Task |
The answer must be an exact transcription of the lines below from the first through the one containing "### Einbetten eines Fragments", with the pictures left out; please add nothing else.
(Supplied material)
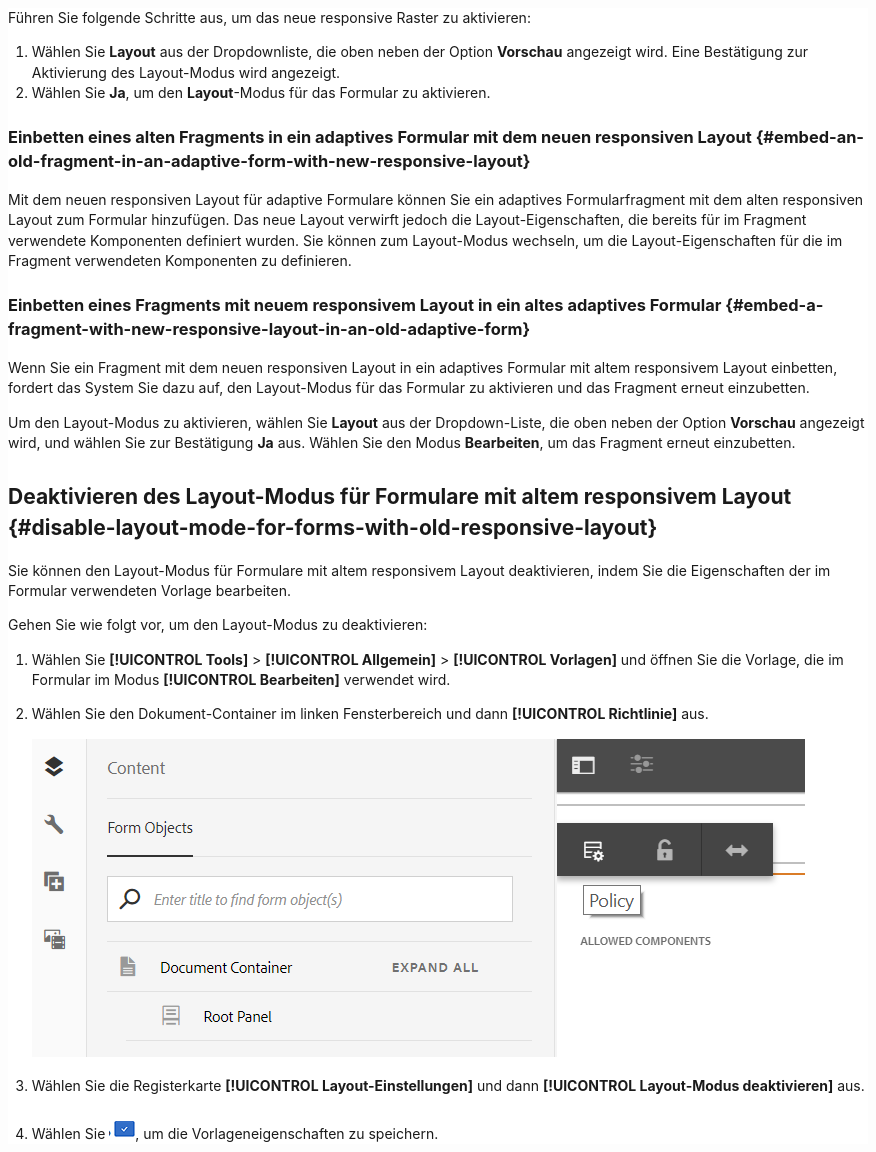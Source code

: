 Führen Sie folgende Schritte aus, um das neue responsive Raster zu aktivieren:

1. Wählen Sie **Layout** aus der Dropdownliste, die oben neben der Option **Vorschau** angezeigt wird. Eine Bestätigung zur Aktivierung des Layout-Modus wird angezeigt.
1. Wählen Sie **Ja**, um den **Layout**-Modus für das Formular zu aktivieren.

### Einbetten eines alten Fragments in ein adaptives Formular mit dem neuen responsiven Layout {#embed-an-old-fragment-in-an-adaptive-form-with-new-responsive-layout}

Mit dem neuen responsiven Layout für adaptive Formulare können Sie ein adaptives Formularfragment mit dem alten responsiven Layout zum Formular hinzufügen. Das neue Layout verwirft jedoch die Layout-Eigenschaften, die bereits für im Fragment verwendete Komponenten definiert wurden. Sie können zum Layout-Modus wechseln, um die Layout-Eigenschaften für die im Fragment verwendeten Komponenten zu definieren.

### Einbetten eines Fragments mit neuem responsivem Layout in ein altes adaptives Formular {#embed-a-fragment-with-new-responsive-layout-in-an-old-adaptive-form}

Wenn Sie ein Fragment mit dem neuen responsiven Layout in ein adaptives Formular mit altem responsivem Layout einbetten, fordert das System Sie dazu auf, den Layout-Modus für das Formular zu aktivieren und das Fragment erneut einzubetten.

Um den Layout-Modus zu aktivieren, wählen Sie **Layout** aus der Dropdown-Liste, die oben neben der Option **Vorschau** angezeigt wird, und wählen Sie zur Bestätigung **Ja** aus. Wählen Sie den Modus **Bearbeiten**, um das Fragment erneut einzubetten.

## Deaktivieren des Layout-Modus für Formulare mit altem responsivem Layout {#disable-layout-mode-for-forms-with-old-responsive-layout}

Sie können den Layout-Modus für Formulare mit altem responsivem Layout deaktivieren, indem Sie die Eigenschaften der im Formular verwendeten Vorlage bearbeiten.

Gehen Sie wie folgt vor, um den Layout-Modus zu deaktivieren:

1. Wählen Sie **[!UICONTROL Tools]** > **[!UICONTROL Allgemein]** > **[!UICONTROL Vorlagen]** und öffnen Sie die Vorlage, die im Formular im Modus **[!UICONTROL Bearbeiten]** verwendet wird.
1. Wählen Sie den Dokument-Container im linken Fensterbereich und dann **[!UICONTROL Richtlinie]** aus.

   ![Deaktivieren des Layout-Modus](assets/policy_disable_layout_mode.png)

1. Wählen Sie die Registerkarte **[!UICONTROL Layout-Einstellungen]** und dann **[!UICONTROL Layout-Modus deaktivieren]** aus.
1. Wählen Sie ![Änderungen speichern](assets/save_icon.png), um die Vorlageneigenschaften zu speichern.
(End Supplied material)
Answer to this problem |
Source code

: Führen Sie folgende Schritte aus, um das neue responsive Raster zu aktivieren:

1. Wählen Sie **Layout** aus der Dropdownliste, die oben neben der Option **Vorschau** angezeigt wird. Eine Bestätigung zur Aktivierung des Layout-Modus wird angezeigt.
1. Wählen Sie **Ja**, um den **Layout**-Modus für das Formular zu aktivieren.

### Einbetten eines alten Fragments in ein adaptives Formular mit dem neuen responsiven Layout {#embed-an-old-fragment-in-an-adaptive-form-with-new-responsive-layout}

Mit dem neuen responsiven Layout für adaptive Formulare können Sie ein adaptives Formularfragment mit dem alten responsiven Layout zum Formular hinzufügen. Das neue Layout verwirft jedoch die Layout-Eigenschaften, die bereits für im Fragment verwendete Komponenten definiert wurden. Sie können zum Layout-Modus wechseln, um die Layout-Eigenschaften für die im Fragment verwendeten Komponenten zu definieren.

### Einbetten eines Fragments mit neuem responsivem Layout in ein altes adaptives Formular {#embed-a-fragment-with-new-responsive-layout-in-an-old-adaptive-form}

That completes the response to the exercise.